Desde Segovia, nos dirigimos en taxi a Puchol; y, allí nos recibió el joven doctor Laguna, originario de Córdoba. “Qué mala suerte”, fue lo primero que dijo al ver a la gatita; pero, “con este ojo –el derecho- todavía ve”. Aquello fue una revelación, en el camino hacia la esperanza. Con tantos errores cometidos a mis espaldas, por fin había seguido protocolo correcto, cual premio a la duda. Hacer el bien por Amiga me procuraba felicidad y autoestima. El tratamiento, consistente en echar varias gotas al animal, hasta cuatro veces al día, se había iniciado. En la revisión efectuada el pasado 4 de enero, la doctora Ripollés dijo que el ojo estaba mucho mejor. Yo cogía en mis brazos a la gatita, día tras día; y, mientras, mi madre le ponía los colirios, Amiga no cesaba de ronronear durante todos los minutos transcurridos entre cada dosis. Ningún ser humano me dio antes las gracias como ella lo hizo. Qué bonito. Como le sucediera al joven Pip, había grandes esperanzas. Al igual que el benefactor del protagonista de la novela de Dickens, yo también era un desterrado.
A pesar de haber ideado, dirigido y redactado –más del 80 por ciento de los contenidos- un proyecto de investigación, financiado por ADIF, sobre los efectos previstos del tren de alta velocidad Madrid-Segovia-Valladolid, no había viajado todavía en el mismo. Mis ojos desconocían la Estación Guiomar; y, en España, el AVE me resultaba inédito. Hubo que esperar 17 años: ese gran paso, frente al ángel exterminador, se lo debemos a Amiga. Así acudimos a la tercera consulta en el servicio de oftalmología de Puchol; y, después, la gatilla que me devolviera la esperanza nos acompañó a un restaurante japonés.
La primavera iniciaba su escritura con trazo grueso el pasado 21 de marzo. Impartida mi clase del día, adelanté el regreso desde Madrid por un resfriado extremo; y, caí pájaro al echarme una siesta larga. En la universidad, me crucé con un memo. Al comentarle que esperaba poder ir al trabajo al día siguiente –como así fue-, me dijo que no podría hacerlo si fallecía. Un humor negro desagradable, máxime bajo el conocimiento de mi circunstancia por el interlocutor.
“Creo que está muerta”, prorrumpió mi madre al entrar sobresaltada en el dormitorio. El personaje apodado El Gafe, al que recordarán algunos lectores, cual ave de mal agüero, ya nos dijo en su día que “la familia está muy bien, pero dura poco”. No fue su caso; pero, sí el mío.
Amiga apenas pasó tres meses con nosotros; pero, nunca la olvidaremos.
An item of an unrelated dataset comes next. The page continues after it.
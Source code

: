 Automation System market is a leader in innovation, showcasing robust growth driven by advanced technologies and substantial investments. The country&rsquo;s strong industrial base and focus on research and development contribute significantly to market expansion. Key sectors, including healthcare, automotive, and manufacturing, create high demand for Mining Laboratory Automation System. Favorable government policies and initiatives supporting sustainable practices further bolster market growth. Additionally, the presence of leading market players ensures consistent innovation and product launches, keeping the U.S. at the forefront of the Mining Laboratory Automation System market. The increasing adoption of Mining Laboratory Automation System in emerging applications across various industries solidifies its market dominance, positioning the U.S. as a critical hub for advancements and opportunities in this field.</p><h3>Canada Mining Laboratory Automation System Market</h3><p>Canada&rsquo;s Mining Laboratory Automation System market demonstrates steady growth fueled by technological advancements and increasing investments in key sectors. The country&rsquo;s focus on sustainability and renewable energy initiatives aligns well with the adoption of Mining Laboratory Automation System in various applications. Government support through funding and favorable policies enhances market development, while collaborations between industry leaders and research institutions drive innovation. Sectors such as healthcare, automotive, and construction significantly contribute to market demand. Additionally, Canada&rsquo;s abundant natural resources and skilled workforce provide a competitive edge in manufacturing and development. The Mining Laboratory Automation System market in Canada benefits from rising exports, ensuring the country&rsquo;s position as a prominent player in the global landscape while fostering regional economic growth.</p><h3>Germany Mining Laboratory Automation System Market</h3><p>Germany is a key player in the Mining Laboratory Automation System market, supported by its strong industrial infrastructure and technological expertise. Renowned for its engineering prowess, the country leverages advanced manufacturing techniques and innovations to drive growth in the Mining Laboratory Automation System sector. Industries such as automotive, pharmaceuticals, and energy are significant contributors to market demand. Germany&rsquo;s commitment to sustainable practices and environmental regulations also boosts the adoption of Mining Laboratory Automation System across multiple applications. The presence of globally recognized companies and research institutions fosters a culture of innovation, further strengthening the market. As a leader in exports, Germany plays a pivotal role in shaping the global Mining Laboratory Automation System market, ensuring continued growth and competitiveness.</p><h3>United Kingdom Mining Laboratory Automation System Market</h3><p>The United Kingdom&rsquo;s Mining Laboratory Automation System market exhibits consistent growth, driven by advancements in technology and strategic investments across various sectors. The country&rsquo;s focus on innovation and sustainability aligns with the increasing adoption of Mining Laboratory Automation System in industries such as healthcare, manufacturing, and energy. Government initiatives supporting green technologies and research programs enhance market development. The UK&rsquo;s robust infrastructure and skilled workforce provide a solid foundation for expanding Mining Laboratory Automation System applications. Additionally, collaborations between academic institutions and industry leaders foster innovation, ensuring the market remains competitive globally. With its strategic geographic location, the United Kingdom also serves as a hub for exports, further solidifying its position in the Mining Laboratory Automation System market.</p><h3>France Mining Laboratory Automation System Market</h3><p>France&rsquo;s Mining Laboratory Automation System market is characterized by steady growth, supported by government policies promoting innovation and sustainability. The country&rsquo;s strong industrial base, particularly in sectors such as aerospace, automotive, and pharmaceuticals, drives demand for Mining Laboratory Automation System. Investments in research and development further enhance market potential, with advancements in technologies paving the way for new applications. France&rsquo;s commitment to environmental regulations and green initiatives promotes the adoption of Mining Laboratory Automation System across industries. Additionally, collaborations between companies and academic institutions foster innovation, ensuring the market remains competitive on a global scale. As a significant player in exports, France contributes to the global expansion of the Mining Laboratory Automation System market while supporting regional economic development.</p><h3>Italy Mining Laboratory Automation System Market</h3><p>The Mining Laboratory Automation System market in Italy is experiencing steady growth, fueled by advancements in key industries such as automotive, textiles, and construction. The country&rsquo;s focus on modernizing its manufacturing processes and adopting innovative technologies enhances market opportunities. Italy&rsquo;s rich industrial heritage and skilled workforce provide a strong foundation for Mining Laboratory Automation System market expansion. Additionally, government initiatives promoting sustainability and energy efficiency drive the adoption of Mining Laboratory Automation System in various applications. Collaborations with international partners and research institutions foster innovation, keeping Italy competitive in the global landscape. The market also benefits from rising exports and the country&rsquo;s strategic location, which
En analítica previa a la operación prevista, le fue diagnosticada una enfermedad, crónica. Había tiempo para iniciar el tratamiento; mientras, mi madre seguía volcada, cuidando y aplicándole las gotas a la gata, inclusive a las tres de la madrugada.
No dudé; y pensé que, a pesar del escenario preocupante, todo iba bien. La caída en el mismo error, una vez más. Se debe estar en guardia; suponer que todo va mal; desconfiar. En esto radica el éxito de la cultura judía, con Karl Popper cual adalid de la duda. Desde pena, tristeza e impotencia, el sentimiento de culpa me lo recordará cada vez que entre en la habitación vacía del Edificio Muerte. Adios, Amiga, Amigucha, cieguita, pequeñaja. Eras tan buena y joven.